Lieutenant-General Yuri Viktorovich Zhadobin (Belarusian: Юрый Віктаравіч Жадобін) was the Chairman of the KGB of the Republic of Belarus from 2007 to 2008 and the Minister of Defence of Belarus from 4 December 2009 to 27 November 2014. He replaced Leonid Maltsev and was succeeded by Andrei Ravkov. Zhadobin was subject to international sanctions as a person responsible for political repressions and human rights violations in Belarus.

Biography

Yuri Viktorovich Zhadobin was born on 14 November 1954 in Dnipropetrovsk, Ukrainian SSR.

In 1976, he was admitted to the Kazan Higher Tank Command School. In 1985, he joined the command department of the Military Academy of Armored Forces. In 1999, he was appointed Deputy Minister of Internal Affairs. In September 2003, he became the head of the Presidential Security Service.

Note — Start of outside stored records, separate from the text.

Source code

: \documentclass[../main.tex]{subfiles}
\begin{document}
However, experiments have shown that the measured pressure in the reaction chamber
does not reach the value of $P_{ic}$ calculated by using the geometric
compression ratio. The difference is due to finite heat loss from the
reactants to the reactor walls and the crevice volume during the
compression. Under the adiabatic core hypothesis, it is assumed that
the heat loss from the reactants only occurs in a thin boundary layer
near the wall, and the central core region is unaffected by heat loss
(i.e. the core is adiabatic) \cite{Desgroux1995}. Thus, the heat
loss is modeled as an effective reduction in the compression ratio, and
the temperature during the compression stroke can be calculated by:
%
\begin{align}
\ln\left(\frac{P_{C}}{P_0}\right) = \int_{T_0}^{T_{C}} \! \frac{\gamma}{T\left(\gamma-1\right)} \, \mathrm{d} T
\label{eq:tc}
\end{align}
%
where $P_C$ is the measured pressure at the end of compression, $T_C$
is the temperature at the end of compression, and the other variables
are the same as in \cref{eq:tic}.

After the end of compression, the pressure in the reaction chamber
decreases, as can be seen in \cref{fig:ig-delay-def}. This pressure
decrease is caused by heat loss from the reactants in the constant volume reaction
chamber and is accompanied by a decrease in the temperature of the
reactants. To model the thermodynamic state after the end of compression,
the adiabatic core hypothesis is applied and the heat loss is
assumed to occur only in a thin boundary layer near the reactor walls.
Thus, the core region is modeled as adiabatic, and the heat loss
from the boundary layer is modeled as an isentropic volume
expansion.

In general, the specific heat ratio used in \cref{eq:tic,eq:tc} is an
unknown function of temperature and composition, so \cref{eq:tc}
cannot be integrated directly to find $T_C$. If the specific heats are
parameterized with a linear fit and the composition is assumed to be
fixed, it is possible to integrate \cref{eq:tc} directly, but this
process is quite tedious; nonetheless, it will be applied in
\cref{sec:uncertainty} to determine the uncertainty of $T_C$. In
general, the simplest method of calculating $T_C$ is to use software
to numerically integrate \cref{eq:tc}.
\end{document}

He was appointed chairman of the KGB on 17 July 2007. He served as the State Secretary of the Security Council from 2008 to 2009.

Accusations, international sanctions
As part of the international sanctions against the regime in Belarus following a crackdown of the opposition following the 2010 Belarusian presidential election, Zhadobin became subject to travel ban and asset freeze by the European Union as part of a list of Belarusian officials responsible for political repressions, vote rigging and propaganda.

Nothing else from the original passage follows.